[has-PR] Add credential type to OP Metadata

Issue #1566 resolved
David W Chadwick created an issue

Currently each credential in the credentials_supported set does not specify the type of credential that it applies to. This has a number of disadvantages:

  • wallets do not have a globally unambiguous identifier for the credential (which the type is)
  • to counteract the above, the credential key is recommended to be collision resistant. Adding the type to the definition will mean that the key only needs to be locally unique, as it simply becomes the name of the JSON object in the metadata definition.
  • the way that the metadata for ISO mdl credentials and W3C verifiable credentials is specified is not uniform. (e.g. there is a namespace parameter that is only applicable to mDL metadata, which can be removed once the type is added)
  • wallets that want to display the type of credential to the user do not have a way of being informed how to display this

By introducting the type parameter as the first parameter of each credential in the credentias_supported object, and making this the unique URL for each specific type of credential, we can clearly state at the start of the metadata which type of credential this metadata applies to. So for example, for mdl the type could be http://standards.iso.org/18013-5.2019, for a W3C Verifiable Credential (of any type) it would be https://www.w3.org/2018/credentials#VerifiableCredential.
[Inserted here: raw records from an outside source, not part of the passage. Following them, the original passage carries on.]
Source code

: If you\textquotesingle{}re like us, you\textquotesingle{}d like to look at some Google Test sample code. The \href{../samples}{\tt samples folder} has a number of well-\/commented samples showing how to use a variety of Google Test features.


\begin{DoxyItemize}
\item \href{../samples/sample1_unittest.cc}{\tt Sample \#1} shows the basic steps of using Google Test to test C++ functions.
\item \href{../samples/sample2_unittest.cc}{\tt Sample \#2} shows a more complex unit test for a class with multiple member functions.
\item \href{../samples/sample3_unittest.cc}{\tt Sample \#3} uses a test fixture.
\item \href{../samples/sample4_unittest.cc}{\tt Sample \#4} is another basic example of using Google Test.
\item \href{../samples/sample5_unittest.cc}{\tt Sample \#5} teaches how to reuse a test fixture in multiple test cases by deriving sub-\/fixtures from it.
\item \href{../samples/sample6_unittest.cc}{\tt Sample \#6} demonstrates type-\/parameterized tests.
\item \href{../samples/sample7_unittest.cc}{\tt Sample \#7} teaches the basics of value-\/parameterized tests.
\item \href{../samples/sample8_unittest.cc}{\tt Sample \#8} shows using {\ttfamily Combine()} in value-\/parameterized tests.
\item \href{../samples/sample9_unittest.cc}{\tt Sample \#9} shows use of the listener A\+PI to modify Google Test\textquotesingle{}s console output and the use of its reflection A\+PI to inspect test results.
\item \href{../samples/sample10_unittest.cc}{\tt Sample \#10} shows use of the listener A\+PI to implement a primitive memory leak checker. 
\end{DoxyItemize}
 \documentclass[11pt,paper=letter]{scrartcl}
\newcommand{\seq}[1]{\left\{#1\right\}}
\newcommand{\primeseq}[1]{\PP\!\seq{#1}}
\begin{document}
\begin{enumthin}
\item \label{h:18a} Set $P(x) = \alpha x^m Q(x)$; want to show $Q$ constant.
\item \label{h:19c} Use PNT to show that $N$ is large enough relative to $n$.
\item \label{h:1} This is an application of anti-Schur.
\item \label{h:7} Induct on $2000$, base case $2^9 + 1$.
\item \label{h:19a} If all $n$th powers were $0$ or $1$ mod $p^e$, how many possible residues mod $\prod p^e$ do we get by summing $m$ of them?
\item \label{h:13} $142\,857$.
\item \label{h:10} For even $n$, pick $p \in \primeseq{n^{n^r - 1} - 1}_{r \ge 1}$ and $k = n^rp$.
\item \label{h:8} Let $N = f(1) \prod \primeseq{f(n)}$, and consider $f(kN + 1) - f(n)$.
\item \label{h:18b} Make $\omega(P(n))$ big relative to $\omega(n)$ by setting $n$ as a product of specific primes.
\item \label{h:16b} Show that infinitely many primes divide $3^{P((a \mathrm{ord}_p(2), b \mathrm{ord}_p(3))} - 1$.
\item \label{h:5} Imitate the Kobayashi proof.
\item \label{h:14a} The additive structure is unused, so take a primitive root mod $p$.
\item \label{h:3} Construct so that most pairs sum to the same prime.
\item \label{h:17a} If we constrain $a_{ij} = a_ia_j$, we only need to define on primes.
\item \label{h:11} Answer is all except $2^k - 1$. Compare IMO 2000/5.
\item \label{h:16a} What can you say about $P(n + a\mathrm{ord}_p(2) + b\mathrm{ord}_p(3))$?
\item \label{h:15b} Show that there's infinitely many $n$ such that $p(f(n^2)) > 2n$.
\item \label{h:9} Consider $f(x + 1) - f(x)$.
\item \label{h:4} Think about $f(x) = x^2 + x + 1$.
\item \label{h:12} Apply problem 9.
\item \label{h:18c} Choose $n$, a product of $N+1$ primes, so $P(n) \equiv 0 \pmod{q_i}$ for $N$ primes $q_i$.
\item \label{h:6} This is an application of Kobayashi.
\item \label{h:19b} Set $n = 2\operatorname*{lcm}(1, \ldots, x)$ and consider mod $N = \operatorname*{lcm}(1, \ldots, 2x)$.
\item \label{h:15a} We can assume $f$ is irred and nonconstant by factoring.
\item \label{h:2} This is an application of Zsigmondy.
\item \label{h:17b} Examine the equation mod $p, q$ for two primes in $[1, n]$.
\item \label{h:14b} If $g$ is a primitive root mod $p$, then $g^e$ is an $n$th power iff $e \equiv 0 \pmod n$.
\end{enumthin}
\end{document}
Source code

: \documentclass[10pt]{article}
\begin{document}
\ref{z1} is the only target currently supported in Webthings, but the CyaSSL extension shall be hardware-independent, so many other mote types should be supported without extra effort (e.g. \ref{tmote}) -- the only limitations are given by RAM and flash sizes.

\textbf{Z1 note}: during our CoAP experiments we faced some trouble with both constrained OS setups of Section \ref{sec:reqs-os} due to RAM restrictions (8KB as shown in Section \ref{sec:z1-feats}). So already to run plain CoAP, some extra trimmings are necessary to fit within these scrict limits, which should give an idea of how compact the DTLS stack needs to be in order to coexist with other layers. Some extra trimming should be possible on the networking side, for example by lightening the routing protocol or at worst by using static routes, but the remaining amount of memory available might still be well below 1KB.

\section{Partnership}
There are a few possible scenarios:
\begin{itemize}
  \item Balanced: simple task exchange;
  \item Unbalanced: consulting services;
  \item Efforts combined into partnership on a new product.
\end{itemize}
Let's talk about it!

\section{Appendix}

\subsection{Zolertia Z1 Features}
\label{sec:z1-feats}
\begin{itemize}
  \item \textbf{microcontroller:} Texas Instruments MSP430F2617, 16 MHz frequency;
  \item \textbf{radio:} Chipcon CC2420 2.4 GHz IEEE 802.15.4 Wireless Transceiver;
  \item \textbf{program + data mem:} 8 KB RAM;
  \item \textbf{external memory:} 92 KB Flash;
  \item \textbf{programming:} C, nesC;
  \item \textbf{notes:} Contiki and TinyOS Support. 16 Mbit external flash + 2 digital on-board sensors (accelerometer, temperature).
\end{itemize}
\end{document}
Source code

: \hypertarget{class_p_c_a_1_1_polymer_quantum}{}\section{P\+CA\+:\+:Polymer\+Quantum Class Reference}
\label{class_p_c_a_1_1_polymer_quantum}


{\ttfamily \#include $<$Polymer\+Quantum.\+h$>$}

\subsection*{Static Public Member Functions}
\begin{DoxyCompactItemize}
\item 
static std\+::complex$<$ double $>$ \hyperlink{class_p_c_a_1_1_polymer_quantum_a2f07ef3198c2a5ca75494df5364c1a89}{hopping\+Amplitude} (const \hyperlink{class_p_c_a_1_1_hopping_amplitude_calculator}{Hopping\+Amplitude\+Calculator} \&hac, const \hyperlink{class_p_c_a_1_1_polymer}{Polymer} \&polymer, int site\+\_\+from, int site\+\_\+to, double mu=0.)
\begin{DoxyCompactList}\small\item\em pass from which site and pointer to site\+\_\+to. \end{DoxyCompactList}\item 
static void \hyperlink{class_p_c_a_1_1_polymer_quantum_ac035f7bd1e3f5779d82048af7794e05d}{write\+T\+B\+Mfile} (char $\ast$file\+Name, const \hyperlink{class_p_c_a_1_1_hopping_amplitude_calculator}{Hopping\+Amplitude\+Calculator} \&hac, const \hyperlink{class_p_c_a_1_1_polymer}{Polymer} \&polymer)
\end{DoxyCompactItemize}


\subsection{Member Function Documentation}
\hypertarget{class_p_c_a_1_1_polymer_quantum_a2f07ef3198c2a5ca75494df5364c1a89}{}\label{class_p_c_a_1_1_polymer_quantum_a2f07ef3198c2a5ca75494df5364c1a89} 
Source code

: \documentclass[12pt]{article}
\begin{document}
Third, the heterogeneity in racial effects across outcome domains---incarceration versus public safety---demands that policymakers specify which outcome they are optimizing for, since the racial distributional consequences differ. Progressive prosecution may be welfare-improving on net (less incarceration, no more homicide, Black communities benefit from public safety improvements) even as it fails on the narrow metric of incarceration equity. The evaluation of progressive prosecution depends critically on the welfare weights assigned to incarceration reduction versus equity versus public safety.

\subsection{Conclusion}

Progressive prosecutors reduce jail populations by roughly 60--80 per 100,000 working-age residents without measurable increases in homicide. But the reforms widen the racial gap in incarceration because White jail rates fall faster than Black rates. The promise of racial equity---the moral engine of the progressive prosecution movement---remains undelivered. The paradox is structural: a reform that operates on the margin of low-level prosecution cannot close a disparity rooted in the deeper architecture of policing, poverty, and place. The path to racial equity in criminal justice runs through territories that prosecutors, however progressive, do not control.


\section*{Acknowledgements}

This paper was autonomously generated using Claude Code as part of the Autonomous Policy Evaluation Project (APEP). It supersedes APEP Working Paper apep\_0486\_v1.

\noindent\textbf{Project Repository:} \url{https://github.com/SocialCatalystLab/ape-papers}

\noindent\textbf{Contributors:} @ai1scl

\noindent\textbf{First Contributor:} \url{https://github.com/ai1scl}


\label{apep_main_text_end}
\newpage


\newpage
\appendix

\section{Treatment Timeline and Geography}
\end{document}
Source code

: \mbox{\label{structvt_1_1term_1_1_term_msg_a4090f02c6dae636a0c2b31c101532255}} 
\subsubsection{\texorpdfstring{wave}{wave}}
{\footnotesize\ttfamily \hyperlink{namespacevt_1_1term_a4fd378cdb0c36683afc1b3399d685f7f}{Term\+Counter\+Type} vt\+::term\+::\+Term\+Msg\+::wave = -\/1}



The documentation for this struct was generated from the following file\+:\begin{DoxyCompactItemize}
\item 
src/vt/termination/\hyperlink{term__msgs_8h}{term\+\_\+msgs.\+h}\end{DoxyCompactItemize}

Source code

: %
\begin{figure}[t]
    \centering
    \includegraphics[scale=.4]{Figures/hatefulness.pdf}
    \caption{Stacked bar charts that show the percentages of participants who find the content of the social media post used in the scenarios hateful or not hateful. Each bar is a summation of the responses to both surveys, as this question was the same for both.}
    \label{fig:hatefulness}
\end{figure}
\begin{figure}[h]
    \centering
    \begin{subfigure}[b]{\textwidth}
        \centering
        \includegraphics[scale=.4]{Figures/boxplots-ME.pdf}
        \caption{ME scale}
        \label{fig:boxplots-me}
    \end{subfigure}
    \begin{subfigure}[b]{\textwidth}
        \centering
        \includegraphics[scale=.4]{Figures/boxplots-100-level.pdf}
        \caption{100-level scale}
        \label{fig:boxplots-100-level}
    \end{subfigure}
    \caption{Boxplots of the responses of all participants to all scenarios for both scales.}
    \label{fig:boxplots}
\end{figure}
Because a credential can be of multiple types then the type parameter will be a set of values.

The display qualifier will indicate to the wallet how this (type of) credential should be displayed to the user.

(PR #240)

Comments (10)

  1. Oliver Terbu

    IMO, this is covered by the types parameter under the formats metadata. I’d agree that those types values SHOULD be collision-free Strings or URIs. In that case, we would need to just update the language of the types values slightly.

    types: REQUIRED. Array of strings representing a format specific type of a Credential. This value corresponds to type in W3C [VC_DATA] and a doctype in ISO/IEC 18013-5 (mobile Driving License).

    should become …

    types: REQUIRED. Array of strings representing a format specific type of a Credential. This value corresponds to type in W3C [VC_DATA] and a doctype in ISO/IEC 18013-5 (mobile Driving License). Each value SHOULD be a collision-free String or URI.

    Any thoughts?

  2. David W Chadwick reporter

    The types parameter is currently in the wrong place. The type of a credential is not dependent upon its format. Both jwt-vc and ldp-vc are different proof formats of the same type of VC. Consequently the types parameter needs removing from the formats object and bringing near to the top of each supported credential. This is what the first version of the associated PR attempted to do.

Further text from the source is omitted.